Currently the group's shadow home affairs spokesperson, he supports Dundee United and had a spell as a referee before entering politics, when he'd run the line at junior games.

His CV also includes stints working for Yes Scotland and the Coalition for Racial Equality and Rights, as well as for the MSPs Jim Eadie and Shirley-Anne Somerville. 

On his first day with the latter, he was introduced to another young staffer – one Stewart McDonald, who was then on his second day working for Anne McLaughlin – another member of the SNP Westminster group.

His Neonatal Care (Leave and Pay) Bill would give parents up to 12 weeks of additional time off work and salary payment when their newborns are admitted to hospital for stays of seven days or more. It will have its report stage and third reading in February.

Stephen Flynn

The Aberdeen South MP once admitted to Holyrood that his guilty pleasure was continuing to support Dundee United – despite being "someone who lives in Aberdeen and represents a fair chunk of the city".

The football-mad former councillor is part of the SNP's Tuesday Club, a group of male MPs who get together to play five-a-side followed by a curry every (you guessed it!) Tuesday.

Being able to take part in this is something he will take great pleasure in, having been unable to walk without supports or crutches for 17 years – up until two years ago, when he had a successful hip operation.

Flynn was 14 when he collapsed in pain at school, which doctors later diagnosed as avascular necrosis – the death of bone tissue due to a lack of blood supply.

Speaking shortly after the op in 2020, he told the Press and Journal: "I have a sparkly new hip and I'll be spending the next few weeks heeding the advice of the physios so I can again enjoy the simple things in life – with a pain-free walk along the beach with my little boy being top of the list."

Flynn's first child was born just three days after his election in 2019, meaning he joined his new colleagues down in London a few weeks later than everyone else. He and his wife, Lynn, now have two children and a dog called Angus.

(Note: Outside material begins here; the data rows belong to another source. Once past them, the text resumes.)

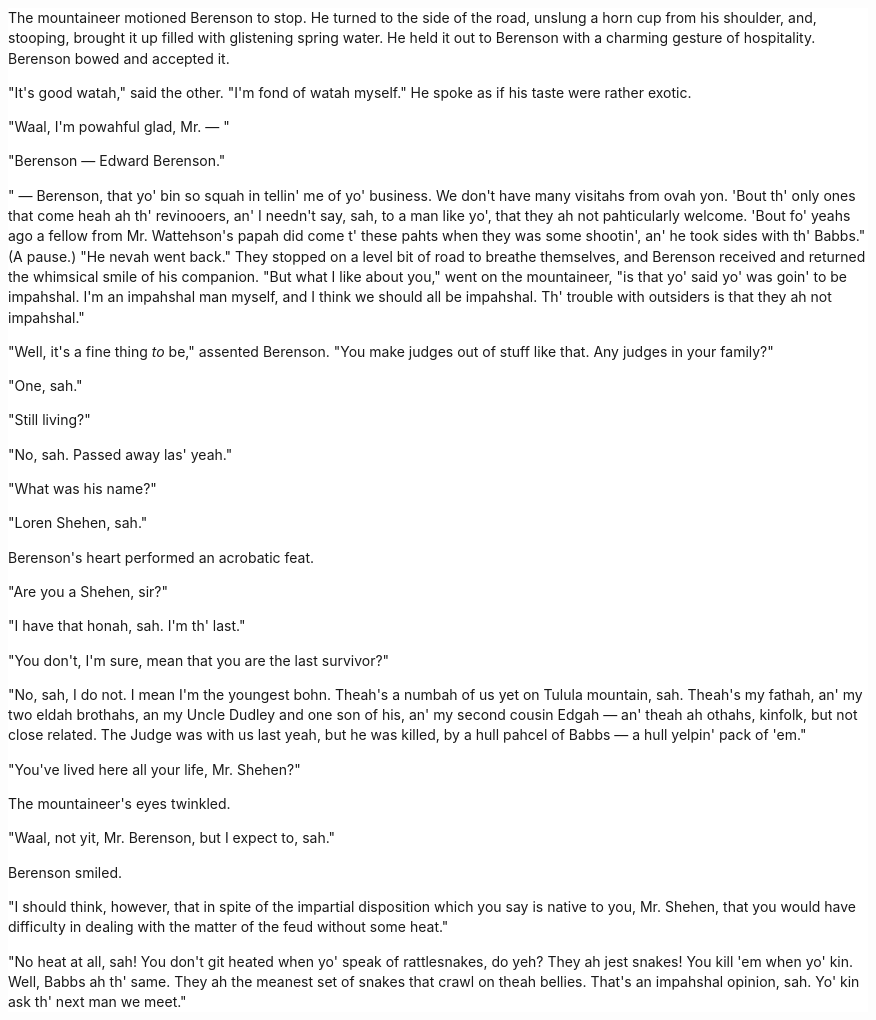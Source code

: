 The mountaineer motioned Berenson to stop.  He turned to the  side of the road, unslung a horn cup from his shoulder, and,  stooping, brought it up filled with glistening spring water.  He held  it out to Berenson with a charming gesture of hospitality.  Berenson  bowed and accepted it.  

"It's good watah," said the other.  "I'm fond of watah myself."   He spoke as if his taste were rather exotic.  

"Waal, I'm powahful glad, Mr.    —   "  

"Berenson    —    Edward Berenson."  

"   —    Berenson, that yo' bin so squah in tellin' me of yo' business.   We don't have many visitahs from ovah yon.  'Bout th' only ones  that come heah ah th' revinooers, an' I needn't say, sah, to a man like  yo', that they ah not pahticularly welcome.  'Bout fo' yeahs ago a  fellow from Mr. Wattehson's papah did come t' these pahts when  they was some shootin', an' he took sides with th' Babbs."  (A  pause.)  "He nevah went back."  They stopped on a level bit of road  to breathe themselves, and Berenson received and returned the  whimsical smile of his companion.  "But what I like about you,"  went on the mountaineer, "is that yo' said yo' was goin' to be  impahshal.  I'm an impahshal man myself, and I think we should all  be impahshal.  Th' trouble with outsiders is that they ah not  impahshal."  

"Well, it's a fine thing *to* be," assented Berenson.  "You  make judges out of stuff like that.  Any judges in your family?"  

"One, sah."  

"Still living?"  

"No, sah.  Passed away las' yeah."  

"What was his name?"  

"Loren Shehen, sah."  

Berenson's heart performed an acrobatic feat.  

"Are you a Shehen, sir?"  

"I have that honah, sah.  I'm th' last."  

"You don't, I'm sure, mean that you are the last survivor?"  

"No, sah, I do not.  I mean I'm the youngest bohn.  Theah's a  numbah of us yet on Tulula mountain, sah.  Theah's my fathah, an'  my two eldah brothahs, an my Uncle Dudley and one son of his, an'  my second cousin Edgah    —    an' theah ah othahs, kinfolk, but not  close related.  The Judge was with us last yeah, but he was killed,  by a hull pahcel of Babbs    —    a hull yelpin' pack of 'em."  

"You've lived here all your life, Mr. Shehen?"  

The mountaineer's eyes twinkled.  

"Waal, not yit, Mr. Berenson, but I expect to, sah."  

Berenson smiled.  

"I should think, however, that in spite of the impartial disposition  which you say is native to you, Mr. Shehen, that you would have  difficulty in dealing with the matter of the feud without some heat."          

"No heat at all, sah!  You don't git heated when yo' speak of  rattlesnakes, do yeh?  They ah jest snakes!  You kill 'em when yo'  kin.  Well, Babbs ah th' same.  They ah the meanest set of snakes  that crawl on theah bellies.  That's an impahshal opinion, sah.  Yo'  kin ask th' next man we meet."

Long considered the frontrunner to be the next Westminster leader, reports surfaced in mid-November that he was contemplating standing against Ian Blackford at today's AGM. At the time, he tweeted: "As much as I love seeing photos from the days when I was still clinging on to some hair, I can confirm I've no intention of standing."

Mhairi Black

It's probably a three-way tie on how this SNP firebrand is best known: her barnstorming speeches at Westminster; becoming the youngest MP to ever be elected at just 20; or when a "maths is shite" tweet (written when she was 14) became national news in the days after her election. But not one to let things slide, she reiterated her stance: "Maths is shite," she tweeted again in June 2015.

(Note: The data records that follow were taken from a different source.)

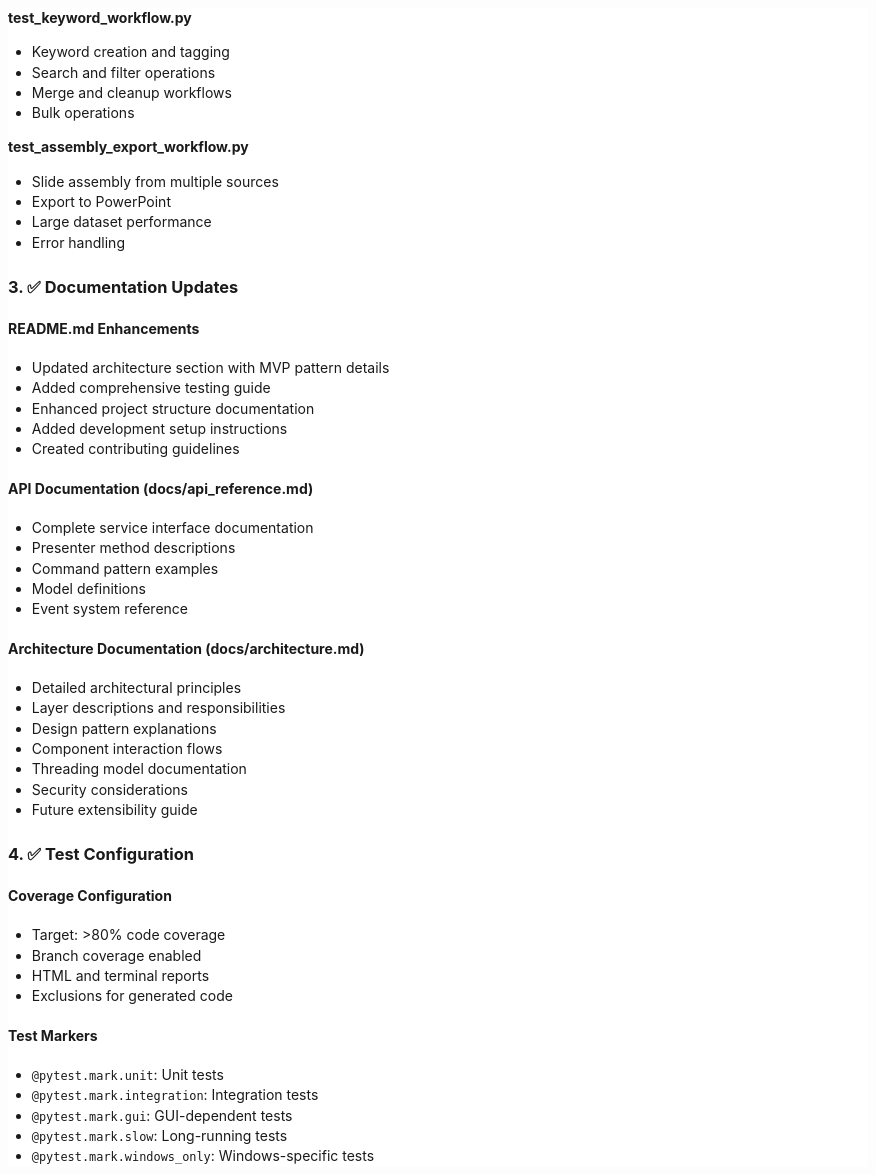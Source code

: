 **test_keyword_workflow.py**
- Keyword creation and tagging
- Search and filter operations
- Merge and cleanup workflows
- Bulk operations

**test_assembly_export_workflow.py**
- Slide assembly from multiple sources
- Export to PowerPoint
- Large dataset performance
- Error handling

### 3. ✅ Documentation Updates

#### README.md Enhancements
- Updated architecture section with MVP pattern details
- Added comprehensive testing guide
- Enhanced project structure documentation
- Added development setup instructions
- Created contributing guidelines

#### API Documentation (docs/api_reference.md)
- Complete service interface documentation
- Presenter method descriptions
- Command pattern examples
- Model definitions
- Event system reference

#### Architecture Documentation (docs/architecture.md)
- Detailed architectural principles
- Layer descriptions and responsibilities
- Design pattern explanations
- Component interaction flows
- Threading model documentation
- Security considerations
- Future extensibility guide

### 4. ✅ Test Configuration

#### Coverage Configuration
- Target: >80% code coverage
- Branch coverage enabled
- HTML and terminal reports
- Exclusions for generated code

#### Test Markers
- `@pytest.mark.unit`: Unit tests
- `@pytest.mark.integration`: Integration tests
- `@pytest.mark.gui`: GUI-dependent tests
- `@pytest.mark.slow`: Long-running tests
- `@pytest.mark.windows_only`: Windows-specific tests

The MP for Paisley and Renfrewshire South joined the ranks of the Commons while still technically a student at the University of Glasgow (she would graduate a few months later).

She got heavily involved in the Yes campaign in the run-up to the independence referendum, once having to fill in at a debate against a panel of seasoned politicians – including Ruth Davidson – with 40 minutes' notice.

She has never hidden her disdain for Westminster. In 2017, she said: "It has been nearly two years and I still hate the place. It is depressing. It is the personal elements – it is a pain to come up and down every week and you are working with a number of people you find quite troubling."

Picked early on as potential leadership material, both Jim Sillars and Ian Blackford have spoken highly of her talents. She even met with former SNP leader Alex Salmond when she was first elected – though he suggested she should "go shopping" with then fellow MP Tasmina Ahmed Sheikh to "find [her] own style".

Asked in a recent episode of the Untribal Podcast about who she is, Black admitted to being "a real geek". She later added: "My wife will tell you that I’m an arsehole."